The current panel is entitled “What’s Mine is Yours? The New Dynamics of the Sharing City.” I am struck by an ideological disagreement that may not be as evident to the Moderator (James Bennet, Editor-in-Chief of The Atlantic).
Two participants–Brian Chesky, the CEO and founder of Airbnb, and NYU professor Arun Sundararajan–are enthusiastic about new market mechanisms for pairing individual sellers with buyers, firms like Uber and Airbnb. They see these innovations as not only economically efficient and good for both parties (Sundararajan has found positive impacts on wages) but also as signs of a “profound” shift to a greater degree of interpersonal trust and community. Chesky argues that firms like Airbnb are restoring some of the social bonds that existed before mass manufacturing estranged individuals from one another.

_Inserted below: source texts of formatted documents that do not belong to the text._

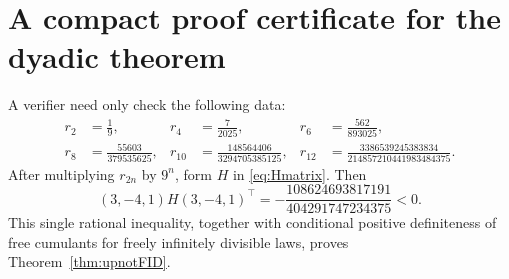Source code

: \documentclass[11pt]{article}
\theoremstyle{definition}
\begin{document}
\section{A compact proof certificate for the dyadic theorem}
A verifier need only check the following data:
\begin{align*}
r_2&=\frac19,&
r_4&=\frac7{2025},&
r_6&=\frac{562}{893025},\\
r_8&=\frac{55603}{379535625},&
r_{10}&=\frac{148564406}{3294705385125},&
r_{12}&=\frac{3386539245383834}{214857210441983484375}.
\end{align*}
After multiplying \(r_{2n}\) by \(9^n\), form \(H\) in \eqref{eq:Hmatrix}. Then
\[
(3,-4,1)H(3,-4,1)^\top
=-\frac{108624693817191}{404291747234375}<0.
\]
This single rational inequality, together with conditional positive definiteness of free cumulants for freely infinitely divisible laws, proves Theorem~\ref{thm:upnotFID}.
\end{document}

In contrast, David Sheard, the Council Leader in Kirklees (UK) is a Labour politician. He opened his remarks by telling a story of a Council decision to close a public facility. Citizens objected that the facility was “theirs,” not the city’s. Now the Kirklees Council engages the public in deliberative processes. It may be that Kirlklees also supports new sharing markets; panelist April Rinne suggested that was the case. Nevertheless, I hear two very different ideas of “community”–one in which people form voluntary relationships in order to exchange services and develop trust, and the other in which people talk together about public goods and make binding decisions for the community as a whole. Sheard said, “It is not about sharing assets, it is about sharing ideas.”